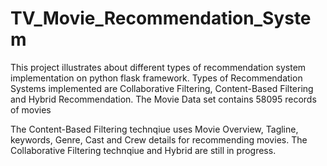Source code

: # TV_Movie_Recommendation_System

This project illustrates about different types of recommendation system implementation on python flask framework.
Types of Recommendation Systems implemented are Collaborative Filtering, Content-Based Filtering and Hybrid Recommendation.
The Movie Data set contains 58095 records of movies

The Content-Based Filtering technqiue uses Movie Overview, Tagline, keywords, Genre, Cast and Crew details for recommending movies.
The Collaborative Filtering technqiue and Hybrid are still in progress.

::::::::

● **Exercise goal**: Quote the material in full and exactly; do not carry over its pictures.

● **Exercise response**:
Source code

: # TV_Movie_Recommendation_System

This project illustrates about different types of recommendation system implementation on python flask framework.
Types of Recommendation Systems implemented are Collaborative Filtering, Content-Based Filtering and Hybrid Recommendation.
The Movie Data set contains 58095 records of movies

The Content-Based Filtering technqiue uses Movie Overview, Tagline, keywords, Genre, Cast and Crew details for recommending movies.
The Collaborative Filtering technqiue and Hybrid are still in progress.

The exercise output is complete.